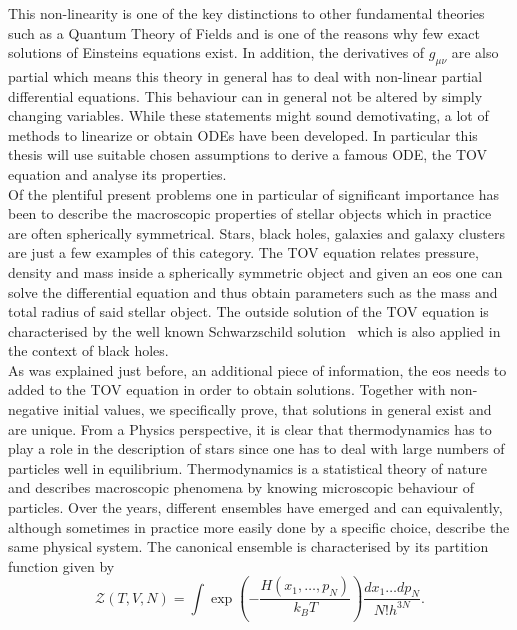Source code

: This non-linearity is one of the key distinctions to other fundamental theories such as a Quantum Theory of Fields and is one of the reasons why few exact solutions of Einsteins equations exist.
In addition, the derivatives of $g_{\mu\nu}$ are also partial which means this theory in general has to deal with non-linear partial differential equations.
This behaviour can in general not be altered by simply changing variables.
While these statements might sound demotivating, a lot of methods to linearize or obtain \acp{ODE} have been developed.
In particular this thesis will use suitable chosen assumptions to derive a famous \ac{ODE}, the \ac{TOV} equation and analyse its properties.\\
%
Of the plentiful present problems one in particular of significant importance has been to describe the macroscopic properties of stellar objects which in practice are often spherically symmetrical.
Stars, black holes, galaxies and galaxy clusters are just a few examples of this category.
The \ac{TOV} equation relates pressure, density and mass inside a spherically symmetric object and given an \ac{eos} one can solve the differential equation and thus obtain parameters such as the mass and total radius of said stellar object.
The outside solution of the \ac{TOV} equation is characterised by the well known Schwarzschild solution~\cite{schwarzschildUberGravitationsfeldMassenpunktes1916} which is also applied in the context of black holes.\\
As was explained just before, an additional piece of information, the \ac{eos} needs to added to the \ac{TOV} equation in order to obtain solutions.
Together with non-negative initial values, we specifically prove, that solutions in general exist and are unique.
From a Physics perspective, it is clear that thermodynamics has to play a role in the description of stars since one has to deal with large numbers of particles well in equilibrium.
Thermodynamics is a statistical theory of nature and describes macroscopic phenomena by knowing microscopic behaviour of particles.
Over the years, different ensembles have emerged and can equivalently, although sometimes in practice more easily done by a specific choice, describe the same physical system.
The canonical ensemble is characterised by its partition function given by
\begin{equation}
	\mathcal{Z}(T,V,N) = \int\exp\left(-\frac{H(x_1,\dots,p_N)}{k_B T}\right)\frac{dx_1\dots dp_N}{N!h^{3N}}.
	\label{eq:01-Intr-Canocnical-Ens-Part-Funct}
\end{equation}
*****
* **The task**
Within the records, the lines containing the string "holes" are to be counted and their number given without comment.

* **Result of the exercise**
2